◆ Problem
Make an exact copy of the entries below.

Records contained in a dataset
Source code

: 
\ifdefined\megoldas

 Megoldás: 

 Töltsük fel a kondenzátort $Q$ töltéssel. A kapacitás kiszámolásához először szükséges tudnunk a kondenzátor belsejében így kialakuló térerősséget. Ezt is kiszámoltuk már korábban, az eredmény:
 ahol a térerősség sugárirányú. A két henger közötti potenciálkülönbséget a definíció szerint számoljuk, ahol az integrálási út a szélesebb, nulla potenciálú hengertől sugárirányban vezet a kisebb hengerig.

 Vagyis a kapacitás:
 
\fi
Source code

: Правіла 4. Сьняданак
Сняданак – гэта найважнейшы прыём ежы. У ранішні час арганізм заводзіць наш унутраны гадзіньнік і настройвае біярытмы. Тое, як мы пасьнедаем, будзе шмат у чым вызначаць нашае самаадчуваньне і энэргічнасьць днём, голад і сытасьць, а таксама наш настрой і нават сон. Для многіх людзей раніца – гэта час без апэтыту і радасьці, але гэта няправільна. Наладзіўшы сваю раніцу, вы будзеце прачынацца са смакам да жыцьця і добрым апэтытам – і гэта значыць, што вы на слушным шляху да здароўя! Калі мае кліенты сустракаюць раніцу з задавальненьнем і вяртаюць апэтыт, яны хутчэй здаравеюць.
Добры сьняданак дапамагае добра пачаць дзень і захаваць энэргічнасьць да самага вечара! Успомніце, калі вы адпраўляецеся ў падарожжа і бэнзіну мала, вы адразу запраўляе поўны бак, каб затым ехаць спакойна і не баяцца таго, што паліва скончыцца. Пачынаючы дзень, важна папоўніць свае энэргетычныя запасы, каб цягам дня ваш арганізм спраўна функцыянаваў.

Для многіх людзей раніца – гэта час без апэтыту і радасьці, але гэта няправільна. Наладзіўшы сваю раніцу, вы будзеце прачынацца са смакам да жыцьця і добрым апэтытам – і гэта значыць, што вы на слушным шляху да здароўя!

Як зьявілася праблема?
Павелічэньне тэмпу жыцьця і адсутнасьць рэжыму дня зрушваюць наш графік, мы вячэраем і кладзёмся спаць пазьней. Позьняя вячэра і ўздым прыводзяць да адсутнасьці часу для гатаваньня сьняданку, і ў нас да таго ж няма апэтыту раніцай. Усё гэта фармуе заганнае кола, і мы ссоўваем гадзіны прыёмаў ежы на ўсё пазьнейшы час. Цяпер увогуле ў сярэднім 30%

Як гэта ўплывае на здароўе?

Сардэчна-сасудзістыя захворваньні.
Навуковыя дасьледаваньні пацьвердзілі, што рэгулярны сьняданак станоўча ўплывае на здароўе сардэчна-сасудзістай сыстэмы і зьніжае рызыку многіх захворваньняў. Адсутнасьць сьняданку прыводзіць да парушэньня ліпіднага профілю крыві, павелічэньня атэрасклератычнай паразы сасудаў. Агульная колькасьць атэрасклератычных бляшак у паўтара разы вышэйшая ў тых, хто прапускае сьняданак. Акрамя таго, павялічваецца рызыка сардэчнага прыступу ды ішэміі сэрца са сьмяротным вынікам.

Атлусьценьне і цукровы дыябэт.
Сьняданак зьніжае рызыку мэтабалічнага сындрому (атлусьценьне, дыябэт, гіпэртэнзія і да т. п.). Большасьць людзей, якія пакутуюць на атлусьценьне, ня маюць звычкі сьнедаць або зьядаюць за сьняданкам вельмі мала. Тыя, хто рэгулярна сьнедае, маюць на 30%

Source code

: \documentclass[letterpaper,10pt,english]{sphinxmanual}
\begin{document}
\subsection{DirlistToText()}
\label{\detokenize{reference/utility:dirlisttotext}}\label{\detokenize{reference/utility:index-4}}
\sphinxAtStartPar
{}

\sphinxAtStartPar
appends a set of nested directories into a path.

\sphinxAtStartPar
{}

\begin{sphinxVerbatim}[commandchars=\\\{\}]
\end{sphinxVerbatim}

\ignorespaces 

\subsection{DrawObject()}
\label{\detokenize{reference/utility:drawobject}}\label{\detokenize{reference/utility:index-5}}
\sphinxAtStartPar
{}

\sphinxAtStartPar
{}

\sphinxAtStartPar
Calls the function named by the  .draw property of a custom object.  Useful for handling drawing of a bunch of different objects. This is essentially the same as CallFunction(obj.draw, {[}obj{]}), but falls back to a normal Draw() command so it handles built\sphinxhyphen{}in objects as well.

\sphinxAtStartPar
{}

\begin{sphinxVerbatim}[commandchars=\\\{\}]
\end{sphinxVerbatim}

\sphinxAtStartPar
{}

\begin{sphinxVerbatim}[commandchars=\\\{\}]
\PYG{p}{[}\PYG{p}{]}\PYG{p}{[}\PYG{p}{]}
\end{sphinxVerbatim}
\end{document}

◆ Response to this exercise
Source code

: 
\ifdefined\megoldas

 Megoldás: 

 Töltsük fel a kondenzátort $Q$ töltéssel. A kapacitás kiszámolásához először szükséges tudnunk a kondenzátor belsejében így kialakuló térerősséget. Ezt is kiszámoltuk már korábban, az eredmény:
 ahol a térerősség sugárirányú. A két henger közötti potenciálkülönbséget a definíció szerint számoljuk, ahol az integrálási út a szélesebb, nulla potenciálú hengertől sugárirányban vezet a kisebb hengerig.

 Vagyis a kapacitás:
 
\fi
Source code

: Правіла 4. Сьняданак
Сняданак – гэта найважнейшы прыём ежы. У ранішні час арганізм заводзіць наш унутраны гадзіньнік і настройвае біярытмы. Тое, як мы пасьнедаем, будзе шмат у чым вызначаць нашае самаадчуваньне і энэргічнасьць днём, голад і сытасьць, а таксама наш настрой і нават сон. Для многіх людзей раніца – гэта час без апэтыту і радасьці, але гэта няправільна. Наладзіўшы сваю раніцу, вы будзеце прачынацца са смакам да жыцьця і добрым апэтытам – і гэта значыць, што вы на слушным шляху да здароўя! Калі мае кліенты сустракаюць раніцу з задавальненьнем і вяртаюць апэтыт, яны хутчэй здаравеюць.
Добры сьняданак дапамагае добра пачаць дзень і захаваць энэргічнасьць да самага вечара! Успомніце, калі вы адпраўляецеся ў падарожжа і бэнзіну мала, вы адразу запраўляе поўны бак, каб затым ехаць спакойна і не баяцца таго, што паліва скончыцца. Пачынаючы дзень, важна папоўніць свае энэргетычныя запасы, каб цягам дня ваш арганізм спраўна функцыянаваў.

Для многіх людзей раніца – гэта час без апэтыту і радасьці, але гэта няправільна. Наладзіўшы сваю раніцу, вы будзеце прачынацца са смакам да жыцьця і добрым апэтытам – і гэта значыць, што вы на слушным шляху да здароўя!

Як зьявілася праблема?
Павелічэньне тэмпу жыцьця і адсутнасьць рэжыму дня зрушваюць наш графік, мы вячэраем і кладзёмся спаць пазьней. Позьняя вячэра і ўздым прыводзяць да адсутнасьці часу для гатаваньня сьняданку, і ў нас да таго ж няма апэтыту раніцай. Усё гэта фармуе заганнае кола, і мы ссоўваем гадзіны прыёмаў ежы на ўсё пазьнейшы час. Цяпер увогуле ў сярэднім 30%

Як гэта ўплывае на здароўе?

Сардэчна-сасудзістыя захворваньні.
Навуковыя дасьледаваньні пацьвердзілі, што рэгулярны сьняданак станоўча ўплывае на здароўе сардэчна-сасудзістай сыстэмы і зьніжае рызыку многіх захворваньняў. Адсутнасьць сьняданку прыводзіць да парушэньня ліпіднага профілю крыві, павелічэньня атэрасклератычнай паразы сасудаў. Агульная колькасьць атэрасклератычных бляшак у паўтара разы вышэйшая ў тых, хто прапускае сьняданак. Акрамя таго, павялічваецца рызыка сардэчнага прыступу ды ішэміі сэрца са сьмяротным вынікам.

Атлусьценьне і цукровы дыябэт.
Сьняданак зьніжае рызыку мэтабалічнага сындрому (атлусьценьне, дыябэт, гіпэртэнзія і да т. п.). Большасьць людзей, якія пакутуюць на атлусьценьне, ня маюць звычкі сьнедаць або зьядаюць за сьняданкам вельмі мала. Тыя, хто рэгулярна сьнедае, маюць на 30%

Source code

: \documentclass[letterpaper,10pt,english]{sphinxmanual}
\begin{document}
\subsection{DirlistToText()}
\label{\detokenize{reference/utility:dirlisttotext}}\label{\detokenize{reference/utility:index-4}}
\sphinxAtStartPar
{}

\sphinxAtStartPar
appends a set of nested directories into a path.

\sphinxAtStartPar
{}

\begin{sphinxVerbatim}[commandchars=\\\{\}]
\end{sphinxVerbatim}

\ignorespaces 

\subsection{DrawObject()}
\label{\detokenize{reference/utility:drawobject}}\label{\detokenize{reference/utility:index-5}}
\sphinxAtStartPar
{}

\sphinxAtStartPar
{}

\sphinxAtStartPar
Calls the function named by the  .draw property of a custom object.  Useful for handling drawing of a bunch of different objects. This is essentially the same as CallFunction(obj.draw, {[}obj{]}), but falls back to a normal Draw() command so it handles built\sphinxhyphen{}in objects as well.

\sphinxAtStartPar
{}

\begin{sphinxVerbatim}[commandchars=\\\{\}]
\end{sphinxVerbatim}

\sphinxAtStartPar
{}

\begin{sphinxVerbatim}[commandchars=\\\{\}]
\PYG{p}{[}\PYG{p}{]}\PYG{p}{[}\PYG{p}{]}
\end{sphinxVerbatim}
\end{document}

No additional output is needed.